Newbigging, Lethnot and Navar, Angus

Stone Circle (destroyed):  OS Grid Reference – NO 5414 6935

Archaeology & History

Site location in 1863

Entered in Aubrey Burl’s (2000) magnum opus as a stone circle, the site has also been reclassified as a ring cairn or cairn circle, for obvious reasons.  We can haggle about definitions if we wanna get a bit anal about it, but even from what little we know, this was an impressive looking site to say the least!  Burl (1976) originally suggested that it may have been a recumbent stone circle: an Aberdeenshire outlier, so to speak—and he may have been right. Sadly the place has been destroyed, like so many megalithic rings in this neck o’ the woods.

It was first mentioned, albeit briefly, by Alexander Gardner in his 1843 summary of the parish in the New Statistical Account where he told that, “there are the remains of a Druidical Temple at Newbigging near the remains of an ancient Castle or Tower called Dennyfern.”  Our main source of information comes via the early Ordnance Survey lads after they’d visited the place in 1861.  They wrote:

“Though nothing now remains of this Circle but one very large upright stone, measuring 5 feet 4 inches high, 9 feet in circumference at the base, and 6 feet 3 inches at the top, yet its site is plainly traceable, and is slightly raised from the ground around it.  It was an immense Cairn, 40 feet in diameter according to the farmer of Newbigging, containing 400 cartloads of stones which he removed …The one Stone standing is so large that this may be considered to be the remains of a “Stone Circle” of which the large quantity of small stones formed the raised plateau, the ring of which is still visible.”

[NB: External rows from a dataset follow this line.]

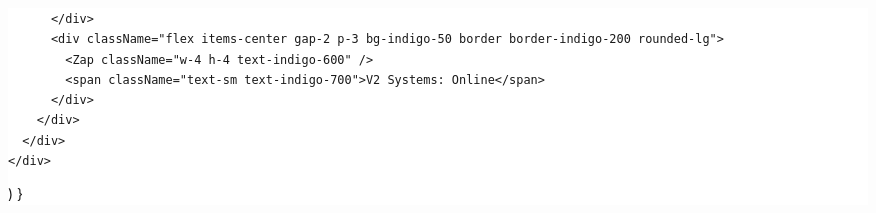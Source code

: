           </div>
          <div className="flex items-center gap-2 p-3 bg-indigo-50 border border-indigo-200 rounded-lg">
            <Zap className="w-4 h-4 text-indigo-600" />
            <span className="text-sm text-indigo-700">V2 Systems: Online</span>
          </div>
        </div>
      </div>
    </div>
  )
}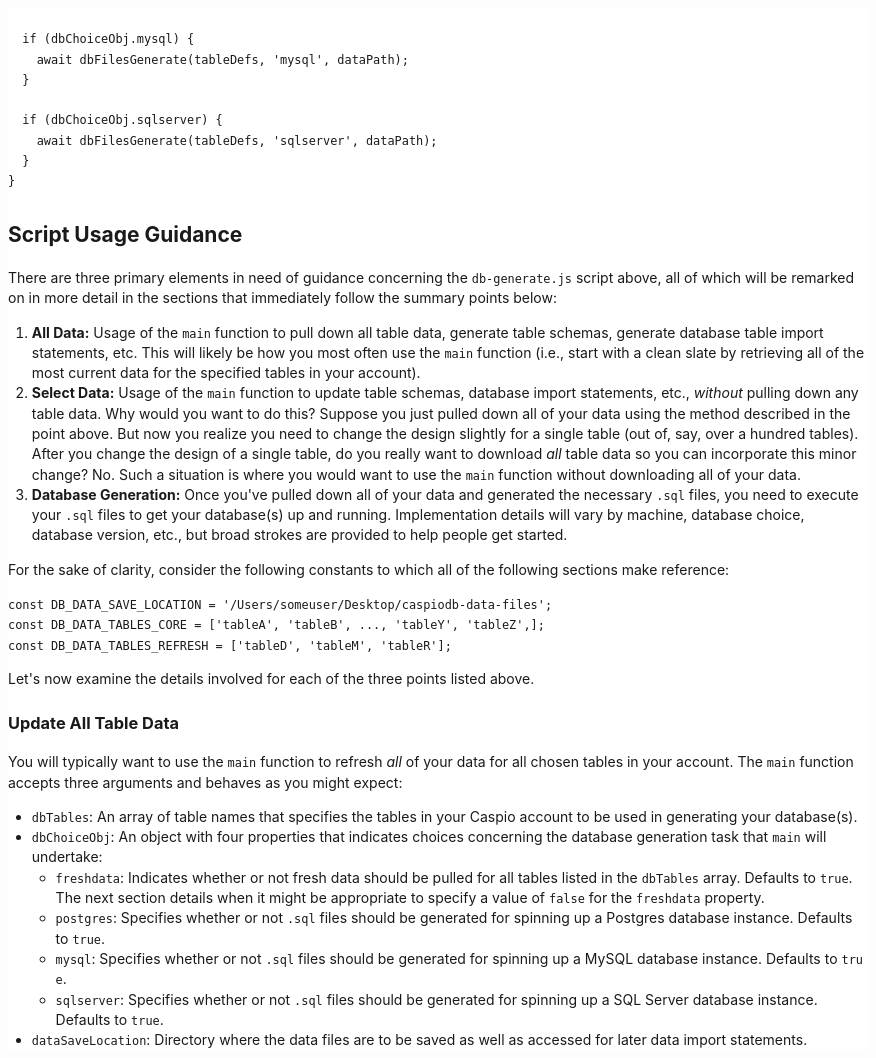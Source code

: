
 ```JS

  if (dbChoiceObj.mysql) {
    await dbFilesGenerate(tableDefs, 'mysql', dataPath);
  }

  if (dbChoiceObj.sqlserver) {
    await dbFilesGenerate(tableDefs, 'sqlserver', dataPath);
  }
}
```

## Script Usage Guidance

There are three primary elements in need of guidance concerning the `db-generate.js` script above, all of which will be remarked on in more detail in the sections that immediately follow the summary points below:

1. **All Data:** Usage of the `main` function to pull down all table data, generate table schemas, generate database table import statements, etc. This will likely be how you most often use the `main` function (i.e., start with a clean slate by retrieving all of the most current data for the specified tables in your account).
2. **Select Data:** Usage of the `main` function to update table schemas, database import statements, etc., *without* pulling down any table data. Why would you want to do this? Suppose you just pulled down all of your data using the method described in the point above. But now you realize you need to change the design slightly for a single table (out of, say, over a hundred tables). After you change the design of a single table, do you really want to download *all* table data so you can incorporate this minor change? No. Such a situation is where you would want to use the `main` function without downloading all of your data.
3. **Database Generation:** Once you've pulled down all of your data and generated the necessary `.sql` files, you need to execute your `.sql` files to get your database(s) up and running. Implementation details will vary by machine, database choice, database version, etc., but broad strokes are provided to help people get started.

For the sake of clarity, consider the following constants to which all of the following sections make reference:

```JS
const DB_DATA_SAVE_LOCATION = '/Users/someuser/Desktop/caspiodb-data-files';
const DB_DATA_TABLES_CORE = ['tableA', 'tableB', ..., 'tableY', 'tableZ',];
const DB_DATA_TABLES_REFRESH = ['tableD', 'tableM', 'tableR'];
```

Let's now examine the details involved for each of the three points listed above.

### Update All Table Data

You will typically want to use the `main` function to refresh *all* of your data for all chosen tables in your account. The `main` function accepts three arguments and behaves as you might expect:

- `dbTables`: An array of table names that specifies the tables in your Caspio account to be used in generating your database(s).
- `dbChoiceObj`: An object with four properties that indicates choices concerning the database generation task that `main` will undertake:
  + `freshdata`: Indicates whether or not fresh data should be pulled for all tables listed in the `dbTables` array. Defaults to `true`. The next section details when it might be appropriate to specify a value of `false` for the `freshdata` property.
  + `postgres`: Specifies whether or not `.sql` files should be generated for spinning up a Postgres database instance. Defaults to `true`.
  + `mysql`: Specifies whether or not `.sql` files should be generated for spinning up a MySQL database instance. Defaults to `true`.
  + `sqlserver`: Specifies whether or not `.sql` files should be generated for spinning up a SQL Server database instance. Defaults to `true`.
- `dataSaveLocation`: Directory where the data files are to be saved as well as accessed for later data import statements.
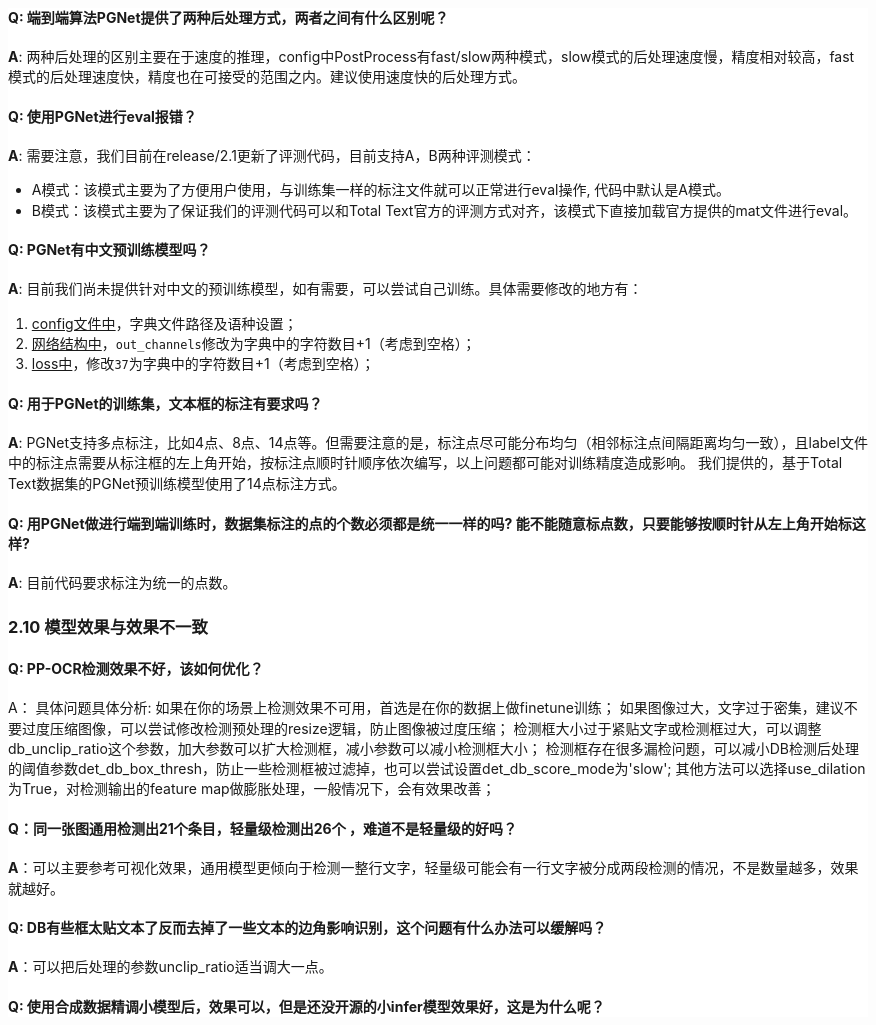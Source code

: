 #### Q: 端到端算法PGNet提供了两种后处理方式，两者之间有什么区别呢？

**A**: 两种后处理的区别主要在于速度的推理，config中PostProcess有fast/slow两种模式，slow模式的后处理速度慢，精度相对较高，fast模式的后处理速度快，精度也在可接受的范围之内。建议使用速度快的后处理方式。

#### Q: 使用PGNet进行eval报错？

**A**: 需要注意，我们目前在release/2.1更新了评测代码，目前支持A，B两种评测模式：

* A模式：该模式主要为了方便用户使用，与训练集一样的标注文件就可以正常进行eval操作, 代码中默认是A模式。
* B模式：该模式主要为了保证我们的评测代码可以和Total Text官方的评测方式对齐，该模式下直接加载官方提供的mat文件进行eval。

#### Q: PGNet有中文预训练模型吗？

**A**: 目前我们尚未提供针对中文的预训练模型，如有需要，可以尝试自己训练。具体需要修改的地方有：

  1. [config文件中](https://github.com/PaddlePaddle/PaddleOCR/blob/release/2.1/configs/e2e/e2e_r50_vd_pg.yml#L23-L24)，字典文件路径及语种设置；
  1. [网络结构中](https://github.com/PaddlePaddle/PaddleOCR/blob/release/2.1/ppocr/modeling/heads/e2e_pg_head.py#L181)，`out_channels`修改为字典中的字符数目+1（考虑到空格）；
  1. [loss中](https://github.com/PaddlePaddle/PaddleOCR/blob/release/2.1/ppocr/losses/e2e_pg_loss.py#L93)，修改`37`为字典中的字符数目+1（考虑到空格）；

#### Q: 用于PGNet的训练集，文本框的标注有要求吗？

**A**: PGNet支持多点标注，比如4点、8点、14点等。但需要注意的是，标注点尽可能分布均匀（相邻标注点间隔距离均匀一致），且label文件中的标注点需要从标注框的左上角开始，按标注点顺时针顺序依次编写，以上问题都可能对训练精度造成影响。
我们提供的，基于Total Text数据集的PGNet预训练模型使用了14点标注方式。

#### Q: 用PGNet做进行端到端训练时，数据集标注的点的个数必须都是统一一样的吗? 能不能随意标点数，只要能够按顺时针从左上角开始标这样?

**A**: 目前代码要求标注为统一的点数。

<a name="210"></a>

### 2.10 模型效果与效果不一致

#### Q: PP-OCR检测效果不好，该如何优化？

A： 具体问题具体分析:
如果在你的场景上检测效果不可用，首选是在你的数据上做finetune训练；
如果图像过大，文字过于密集，建议不要过度压缩图像，可以尝试修改检测预处理的resize逻辑，防止图像被过度压缩；
检测框大小过于紧贴文字或检测框过大，可以调整db_unclip_ratio这个参数，加大参数可以扩大检测框，减小参数可以减小检测框大小；
检测框存在很多漏检问题，可以减小DB检测后处理的阈值参数det_db_box_thresh，防止一些检测框被过滤掉，也可以尝试设置det_db_score_mode为'slow';
其他方法可以选择use_dilation为True，对检测输出的feature map做膨胀处理，一般情况下，会有效果改善；

#### Q：同一张图通用检测出21个条目，轻量级检测出26个 ，难道不是轻量级的好吗？

**A**：可以主要参考可视化效果，通用模型更倾向于检测一整行文字，轻量级可能会有一行文字被分成两段检测的情况，不是数量越多，效果就越好。

#### Q: DB有些框太贴文本了反而去掉了一些文本的边角影响识别，这个问题有什么办法可以缓解吗？

**A**：可以把后处理的参数unclip_ratio适当调大一点。

#### Q: 使用合成数据精调小模型后，效果可以，但是还没开源的小infer模型效果好，这是为什么呢？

The great regional historian Andrew Jervise (1853) culled a few extra snippets of information about the place, telling us:

“Some fifty years ago, a good specimen of concentric circles stood on the farm of Newbigging, about half-a-mile north of the house, on an elevated part of the mountain; but, of the twenty or thirty large stones that enclosed an area of from fifty to sixty feet in diameter, only one remains, the rest having been carried away for various utilitarian purposes.  This boulder, which is about eight feet high, is sometimes called the Druidical, but more commonly the “Stannin’ Stane of Newbiggin’,” and many flint arrow-heads have been found in its vicinity.  When demolished, the middle of the area of the inner circle was found to be filled with small stones to the depth of about three feet, under which lay a quantity of black clammy earth, mixed with pieces of charcoal, while a track about two feet broad, composed of loose red sandstone, laid to the depth of a few inches, ran directly through the clammy earth and pebbles, from side to side of the outer circle.”

Alex Warden (1884) mentioned the remaining Stannin’ Stane of Newbiggin’ in his survey of the area, and the monolith was still in place when Cruikshank (1899), the local minister, wrote his detailed history book, but he added little more by way of Jervise’s description, merely telling that the stone circle

“on Newbigging must have been in its original state interesting and remarkable.  It was composed of upright stones of great size, as we can see by the only one now remaining, which is known as “the Stannin’ Stane of Newbiggin’.”  The blasted massive remains of the other stones form the foundation of the field dyke close by.”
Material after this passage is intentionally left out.